[Date Prev][Date Next][Thread Prev][Thread Next][Date Index][Thread Index]

[fpu] Re: status



Jamil said:

> I asked in previous mail about
> some instructions and why they exists in some FPUs like ylog(x+1) and
> 2^(x+1) what is that advantages of such instructions.

Near zero, ln(x-1) = x - 0.5*x^2 + ...
If you implement this function by first subtracting one,
you lose all your precision for small numbers.  Same for
exp(x-1).

Applications tend to want log/exp in base e or 10.
The hardware is normally considered easier to build
for base 2.  The development chain (compiler or
assembler) should be able to add the extra "multiply
by constant" step that is needed to map between bases.
That's especially nice at the compiler step, so that
if someone codes
   0.75*log(x)
the compiler translates that to
   0.75*0.69315*log2(x)
and the two constants can be folded.  This approach makes
mathematical and computer sense; someone would have to
check that the cascaded roundoff error is still within
the limits proscribed by IEEE math rules.
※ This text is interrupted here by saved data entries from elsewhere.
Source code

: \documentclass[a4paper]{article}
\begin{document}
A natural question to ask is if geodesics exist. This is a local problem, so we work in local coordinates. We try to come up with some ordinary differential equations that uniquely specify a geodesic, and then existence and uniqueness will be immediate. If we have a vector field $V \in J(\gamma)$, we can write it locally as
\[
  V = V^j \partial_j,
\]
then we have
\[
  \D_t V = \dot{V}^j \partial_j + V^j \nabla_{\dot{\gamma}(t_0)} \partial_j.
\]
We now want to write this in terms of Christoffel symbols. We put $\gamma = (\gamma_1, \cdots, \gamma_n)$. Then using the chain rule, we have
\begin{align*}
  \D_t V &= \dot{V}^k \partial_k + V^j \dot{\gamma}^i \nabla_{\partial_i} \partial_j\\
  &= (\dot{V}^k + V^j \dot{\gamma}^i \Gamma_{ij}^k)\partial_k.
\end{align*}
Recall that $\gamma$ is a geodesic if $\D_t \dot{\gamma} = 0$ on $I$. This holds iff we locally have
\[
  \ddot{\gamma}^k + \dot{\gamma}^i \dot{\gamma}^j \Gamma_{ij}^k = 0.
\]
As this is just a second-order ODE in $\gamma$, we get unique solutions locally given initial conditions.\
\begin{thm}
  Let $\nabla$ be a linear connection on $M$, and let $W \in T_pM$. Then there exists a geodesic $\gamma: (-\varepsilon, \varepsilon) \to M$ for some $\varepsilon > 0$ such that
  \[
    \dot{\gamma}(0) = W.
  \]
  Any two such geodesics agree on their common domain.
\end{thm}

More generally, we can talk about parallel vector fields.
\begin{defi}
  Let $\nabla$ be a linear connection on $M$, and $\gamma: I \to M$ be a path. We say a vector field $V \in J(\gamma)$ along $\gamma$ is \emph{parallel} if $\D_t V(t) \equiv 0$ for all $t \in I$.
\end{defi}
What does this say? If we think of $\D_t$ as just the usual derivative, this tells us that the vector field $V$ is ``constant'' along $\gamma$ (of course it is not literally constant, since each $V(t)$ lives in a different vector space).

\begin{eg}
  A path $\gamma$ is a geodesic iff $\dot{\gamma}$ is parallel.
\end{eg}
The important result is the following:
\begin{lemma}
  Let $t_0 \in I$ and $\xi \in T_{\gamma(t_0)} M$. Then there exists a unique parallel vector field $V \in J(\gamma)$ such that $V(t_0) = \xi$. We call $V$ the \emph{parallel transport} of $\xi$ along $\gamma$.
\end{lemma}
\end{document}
Look into the CORDIC hardware architecture.  Careful
use of that structure might give you some interesting
capabilities, although it tends to require a lot of cycles.
I believe that structure was used on the 8087, but Intel
probably moved away from that as they shifted to the
bigger/faster end of the gate/speed tradeoff.  A good
reference on CORDIC is on the 'net at
   http://users.ids.net/~randraka/cordic.htm
Ray Andraka has lots of other good FPGA ideas on his
pages, too.

> Antoher thing we have to take each instruction and check who it can be
> implemented rom both the mathmetical point of view and hw implementation
> for example the SQroot is too hard to be implemented in HW may be we can
> make some basic operations nad leave the reset for the software.

Beyond the basic add/subtract/multiply operations, that
should be as fast as possible and therefore nearly pure
hardware, I think it would help to look more at how to
_accelerate_ floating point computations (1/x, trig, sqrt,
log, exp, bessel, gamma, erf, ...) rather than provide a
complete hardware implementation.  Think of the associated
RISC CPU as a microsequencer :-) .

       - Larry Doolittle   <LRDoolittle@lbl.gov>